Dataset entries
--------------------------------
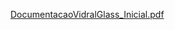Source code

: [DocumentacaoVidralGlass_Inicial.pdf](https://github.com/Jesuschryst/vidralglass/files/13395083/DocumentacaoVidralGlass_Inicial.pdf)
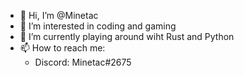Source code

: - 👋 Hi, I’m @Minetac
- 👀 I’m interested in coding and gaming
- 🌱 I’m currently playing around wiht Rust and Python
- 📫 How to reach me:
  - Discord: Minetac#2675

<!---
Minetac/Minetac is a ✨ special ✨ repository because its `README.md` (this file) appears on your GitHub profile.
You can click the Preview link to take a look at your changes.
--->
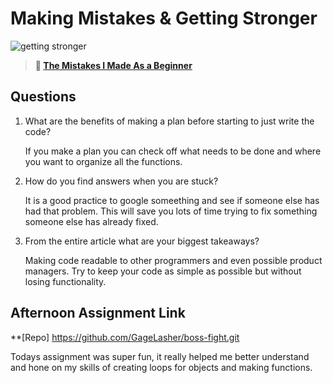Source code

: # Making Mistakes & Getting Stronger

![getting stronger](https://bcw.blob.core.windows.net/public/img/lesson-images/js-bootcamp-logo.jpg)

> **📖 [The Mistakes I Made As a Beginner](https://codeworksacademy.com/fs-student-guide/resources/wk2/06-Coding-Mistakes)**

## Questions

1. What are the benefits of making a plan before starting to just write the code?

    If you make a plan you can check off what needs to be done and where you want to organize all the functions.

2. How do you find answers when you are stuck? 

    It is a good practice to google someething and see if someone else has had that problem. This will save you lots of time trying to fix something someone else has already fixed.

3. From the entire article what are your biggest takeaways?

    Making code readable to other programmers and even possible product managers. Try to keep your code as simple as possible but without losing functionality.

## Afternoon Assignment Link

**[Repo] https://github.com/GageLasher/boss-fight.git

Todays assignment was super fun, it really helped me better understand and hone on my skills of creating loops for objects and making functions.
--------------------------------
_THE TASK_: What is needed is the data above, retyped exactly, with every picture left out.

_TASK OUTPUT_:
Source code

: [DocumentacaoVidralGlass_Inicial.pdf](https://github.com/Jesuschryst/vidralglass/files/13395083/DocumentacaoVidralGlass_Inicial.pdf)
Source code

: - 👋 Hi, I’m @Minetac
- 👀 I’m interested in coding and gaming
- 🌱 I’m currently playing around wiht Rust and Python
- 📫 How to reach me:
  - Discord: Minetac#2675

<!---
Minetac/Minetac is a ✨ special ✨ repository because its `README.md` (this file) appears on your GitHub profile.
You can click the Preview link to take a look at your changes.
--->
Source code

: # Making Mistakes & Getting Stronger

![getting stronger](https://bcw.blob.core.windows.net/public/img/lesson-images/js-bootcamp-logo.jpg)

> **📖 [The Mistakes I Made As a Beginner](https://codeworksacademy.com/fs-student-guide/resources/wk2/06-Coding-Mistakes)**

## Questions

1. What are the benefits of making a plan before starting to just write the code?

    If you make a plan you can check off what needs to be done and where you want to organize all the functions.

2. How do you find answers when you are stuck? 

    It is a good practice to google someething and see if someone else has had that problem. This will save you lots of time trying to fix something someone else has already fixed.

3. From the entire article what are your biggest takeaways?

    Making code readable to other programmers and even possible product managers. Try to keep your code as simple as possible but without losing functionality.

## Afternoon Assignment Link

**[Repo] https://github.com/GageLasher/boss-fight.git

Todays assignment was super fun, it really helped me better understand and hone on my skills of creating loops for objects and making functions.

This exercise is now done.